On September 9, 1923, a small brown wooden church building a few miles east of Portland, Oregon, was consecrated and dedicated to the recently canonized Saint Rita of Cascia -- and the parish of Saint Rita Catholic Church found its first home.
It wasn't exactly the beginning of Saint Rita parish, though. That came months earlier, when the pastor of Saint Rose of Lima Church in northeast Portland, Rev. J.M. O'Farrell, saw the need for a new parish beyond the eastern border of Portland, among the new housing developments with names like Maywood Park and Parkrose Estates.
So Father O'Farrell set to work establishing the new mission parish. On August 15, 1923, the parish marked its first baptism, when Barbara Veronica Skelley was christened at home.

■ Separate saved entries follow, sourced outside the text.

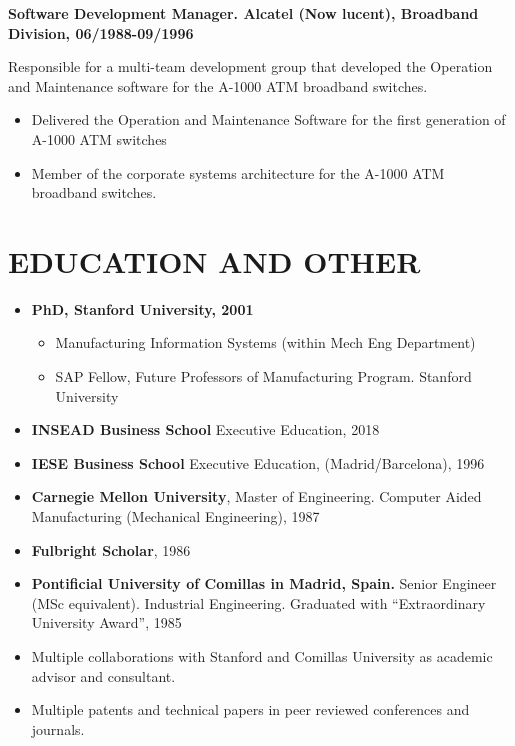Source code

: \documentclass{res}
\begin{document}
\begin{resume}
{\bf Software Development Manager. Alcatel (Now lucent), Broadband Division, 06/1988-09/1996}

Responsible for a multi-team development group that developed the Operation and Maintenance software for the A-1000 ATM broadband switches.
\begin{itemize}
    \item Delivered the Operation and Maintenance Software for the first generation of A-1000 ATM switches
    \item Member of the corporate systems architecture for the A-1000 ATM broadband switches.
\end{itemize}


\section{EDUCATION AND OTHER}

    
\begin{itemize}
    \item {\bf PhD, Stanford University, 2001}
    \begin{itemize}
        \item Manufacturing Information Systems (within Mech Eng Department)
        \item SAP Fellow, Future Professors of Manufacturing Program. Stanford University
    \end{itemize}
    \item {\bf INSEAD Business School} Executive Education, 2018
    \item {\bf IESE Business School} Executive Education, (Madrid/Barcelona), 1996
    \item {\bf Carnegie Mellon University}, Master of Engineering. Computer Aided Manufacturing (Mechanical Engineering), 1987
    \item {\bf Fulbright Scholar}, 1986
    \item {\bf Pontificial University of Comillas in Madrid, Spain.} Senior Engineer (MSc equivalent). Industrial Engineering. Graduated with “Extraordinary University Award”, 1985
    \item Multiple collaborations with Stanford and Comillas University as academic advisor and consultant.
    \item Multiple patents and technical papers in peer reviewed conferences and journals.
\end{itemize}


\end{resume}
\end{document}
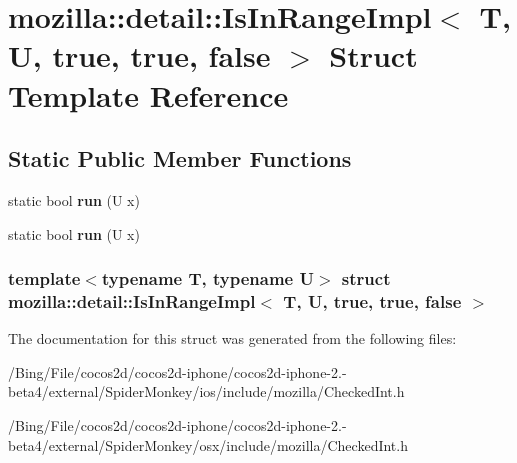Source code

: \hypertarget{structmozilla_1_1detail_1_1_is_in_range_impl_3_01_t_00_01_u_00_01true_00_01true_00_01false_01_4}{\section{mozilla\-:\-:detail\-:\-:Is\-In\-Range\-Impl$<$ T, U, true, true, false $>$ Struct Template Reference}
\label{structmozilla_1_1detail_1_1_is_in_range_impl_3_01_t_00_01_u_00_01true_00_01true_00_01false_01_4}
}
\subsection*{Static Public Member Functions}
\begin{DoxyCompactItemize}
\item 
\hypertarget{structmozilla_1_1detail_1_1_is_in_range_impl_3_01_t_00_01_u_00_01true_00_01true_00_01false_01_4_af0e2dec9c7bf4200842a58927338618e}{static bool {\bfseries run} (U x)}\label{structmozilla_1_1detail_1_1_is_in_range_impl_3_01_t_00_01_u_00_01true_00_01true_00_01false_01_4_af0e2dec9c7bf4200842a58927338618e}

\item 
\hypertarget{structmozilla_1_1detail_1_1_is_in_range_impl_3_01_t_00_01_u_00_01true_00_01true_00_01false_01_4_af0e2dec9c7bf4200842a58927338618e}{static bool {\bfseries run} (U x)}\label{structmozilla_1_1detail_1_1_is_in_range_impl_3_01_t_00_01_u_00_01true_00_01true_00_01false_01_4_af0e2dec9c7bf4200842a58927338618e}

\end{DoxyCompactItemize}
\subsubsection*{template$<$typename T, typename U$>$ struct mozilla\-::detail\-::\-Is\-In\-Range\-Impl$<$ T, U, true, true, false $>$}



The documentation for this struct was generated from the following files\-:\begin{DoxyCompactItemize}
\item 
/\-Bing/\-File/cocos2d/cocos2d-\/iphone/cocos2d-\/iphone-\/2.-\/beta4/external/\-Spider\-Monkey/ios/include/mozilla/Checked\-Int.\-h\item 
/\-Bing/\-File/cocos2d/cocos2d-\/iphone/cocos2d-\/iphone-\/2.-\/beta4/external/\-Spider\-Monkey/osx/include/mozilla/Checked\-Int.\-h\end{DoxyCompactItemize}
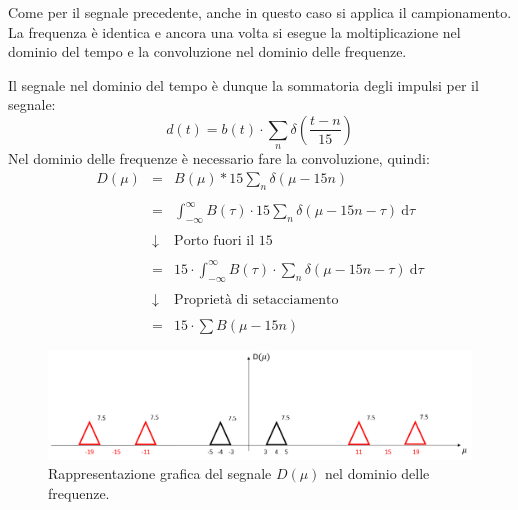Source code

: \documentclass[a4paper]{article}
\begin{document}
	Come per il segnale precedente, anche in questo caso si applica il campionamento. La frequenza è identica e ancora una volta si esegue la moltiplicazione nel dominio del tempo e la convoluzione nel dominio delle frequenze.\newline
	
	\noindent
	Il segnale nel dominio del tempo è dunque la sommatoria degli impulsi per il segnale:
	\begin{equation*}
		d\left(t\right) = b\left(t\right) \cdot \displaystyle\sum_{n} \delta\left(\dfrac{t-n}{15}\right)
	\end{equation*}
	Nel dominio delle frequenze è necessario fare la convoluzione, quindi:
	\begin{equation*}
		\begin{array}{lll}
			D\left(\mu\right) & = & B\left(\mu\right) * 15\displaystyle\sum_{n} \delta\left(\mu - 15n\right) \\
			\\
			& = & \displaystyle\int_{-\infty}^{\infty} B\left(\tau\right) \cdot 15\displaystyle\sum_{n} \delta\left(\mu - 15n - \tau\right) \: \mathrm{d}\tau \\
			\\
			& \downarrow & \text{Porto fuori il } 15 \\
			\\
			& = & 15 \cdot \displaystyle\int_{-\infty}^{\infty} B\left(\tau\right) \cdot \displaystyle\sum_{n} \delta\left(\mu - 15n - \tau\right) \: \mathrm{d}\tau \\
			\\
			& \downarrow & \text{Proprietà di setacciamento} \\
			\\
			& = & 15 \cdot \displaystyle\sum B\left(\mu - 15n\right)
		\end{array}
	\end{equation*}
	\begin{figure}[!htp]
		\centering
		\includegraphics[width=\textwidth]{img/fig_4.png}
		\caption*{Rappresentazione grafica del segnale $D\left(\mu\right)$ nel dominio delle frequenze.}
	\end{figure}\newpage
\end{document}
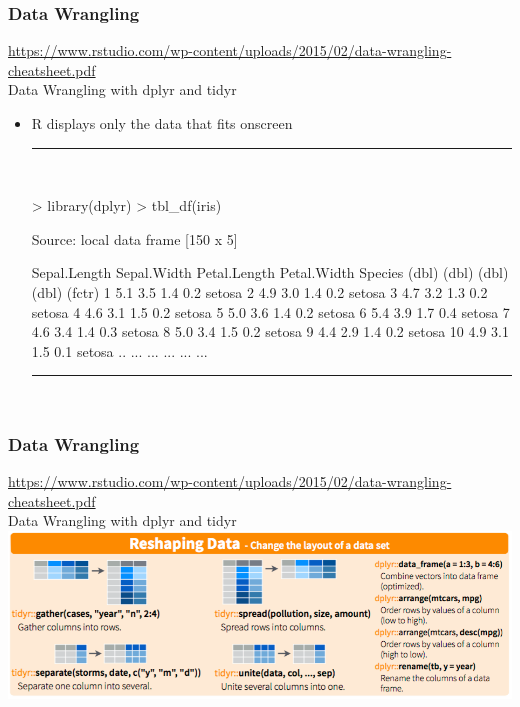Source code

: \documentclass{beamer}
\begin{document}
\begin{frame}[fragile]
	\frametitle{Data Wrangling}
	\centering \tiny \url{https://www.rstudio.com/wp-content/uploads/2015/02/data-wrangling-cheatsheet.pdf}\\
	\centering \Large Data Wrangling with dplyr and tidyr
	\begin{itemize}
	\small

	\item R displays only the data that fits onscreen
		\vspace{5pt}
\rule{\textwidth}{0.4pt}\\
\tiny
\setlength{\fancyvrbtopsep}{-1pt}
\setlength{\fancyvrbpartopsep}{-1pt}
\begin{Schunk}
\begin{Sinput}
> library(dplyr)
> tbl_df(iris)
\end{Sinput}
\begin{Soutput}
Source: local data frame [150 x 5]

   Sepal.Length Sepal.Width Petal.Length Petal.Width Species
          (dbl)       (dbl)        (dbl)       (dbl)  (fctr)
1           5.1         3.5          1.4         0.2  setosa
2           4.9         3.0          1.4         0.2  setosa
3           4.7         3.2          1.3         0.2  setosa
4           4.6         3.1          1.5         0.2  setosa
5           5.0         3.6          1.4         0.2  setosa
6           5.4         3.9          1.7         0.4  setosa
7           4.6         3.4          1.4         0.3  setosa
8           5.0         3.4          1.5         0.2  setosa
9           4.4         2.9          1.4         0.2  setosa
10          4.9         3.1          1.5         0.1  setosa
..          ...         ...          ...         ...     ...
\end{Soutput}
\end{Schunk}
\rule{\textwidth}{0.4pt}\\
\small
	\end{itemize}
\end{frame}

\begin{frame}[fragile]
	\frametitle{Data Wrangling}
	\centering \tiny \url{https://www.rstudio.com/wp-content/uploads/2015/02/data-wrangling-cheatsheet.pdf}\\
	\centering \Large Data Wrangling with dplyr and tidyr
	\vspace{5pt}
	\includegraphics{figures/dp2.png}

\end{frame}
\end{document}
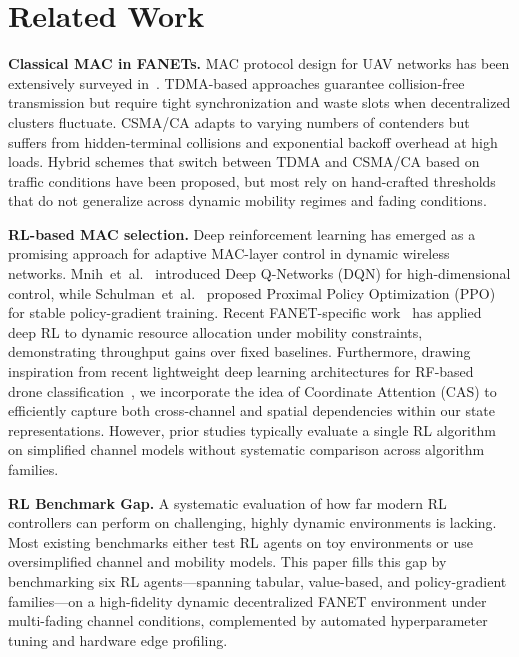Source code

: 
\section{Related Work}
\label{sec:related}

\textbf{Classical MAC in FANETs.}
MAC protocol design for UAV networks has been extensively surveyed in~\cite{li2024uavmac}. TDMA-based approaches guarantee collision-free transmission but require tight synchronization and waste slots when decentralized clusters fluctuate. CSMA/CA adapts to varying numbers of contenders but suffers from hidden-terminal collisions and exponential backoff overhead at high loads. Hybrid schemes that switch between TDMA and CSMA/CA based on traffic conditions have been proposed, but most rely on hand-crafted thresholds that do not generalize across dynamic mobility regimes and fading conditions.

\textbf{RL-based MAC selection.}
Deep reinforcement learning has emerged as a promising approach for adaptive MAC-layer control in dynamic wireless networks. Mnih~et~al.~\cite{mnih2015dqn} introduced Deep Q-Networks (DQN) for high-dimensional control, while Schulman~et~al.~\cite{schulman2017ppo} proposed Proximal Policy Optimization (PPO) for stable policy-gradient training. Recent FANET-specific work~\cite{zhao2025fanetrl} has applied deep RL to dynamic resource allocation under mobility constraints, demonstrating throughput gains over fixed baselines. Furthermore, drawing inspiration from recent lightweight deep learning architectures for RF-based drone classification~\cite{cnn2026drone}, we incorporate the idea of Coordinate Attention (CAS) to efficiently capture both cross-channel and spatial dependencies within our state representations. However, prior studies typically evaluate a single RL algorithm on simplified channel models without systematic comparison across algorithm families.

\textbf{RL Benchmark Gap.}
A systematic evaluation of how far modern RL controllers can perform on challenging, highly dynamic environments is lacking. Most existing benchmarks either test RL agents on toy environments or use oversimplified channel and mobility models. This paper fills this gap by benchmarking six RL agents---spanning tabular, value-based, and policy-gradient families---on a high-fidelity dynamic decentralized FANET environment under multi-fading channel conditions, complemented by automated hyperparameter tuning and hardware edge profiling.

But by then, the effort to build a mission chapel was well underway. The new parishioners -- many of them Italian and Irish immigrants, including families with nearby farms -- had raised almost $4,500 (equivalent to about $80,000 in 2023) and purchased land at the corner of Prescott Street and Craig Road (known today as 102nd Avenue).
Parishioners cleared the land, using a team of horses to pull out the large fir stumps. The basement was dug, concrete was mixed and poured, and walls were framed and nailed into place with help from Father O'Farrell himself.
Inside, the walls were plastered and painted. Plumbing, wiring and light fixtures were installed, along with pews, the altar, the communion rail, a few small stained-glass windows, and the new statue of Saint Rita.
With the chapel scrubbed until it shone and the handmade altar linens in place, the new church was ready.
And on a bright September Sunday morning, with more than 100 parishioners present, Portland Archbishop Alexander Christie blessed and dedicated the church to Saint Rita who had been canonized in 1900 as the "Saint of the Impossible."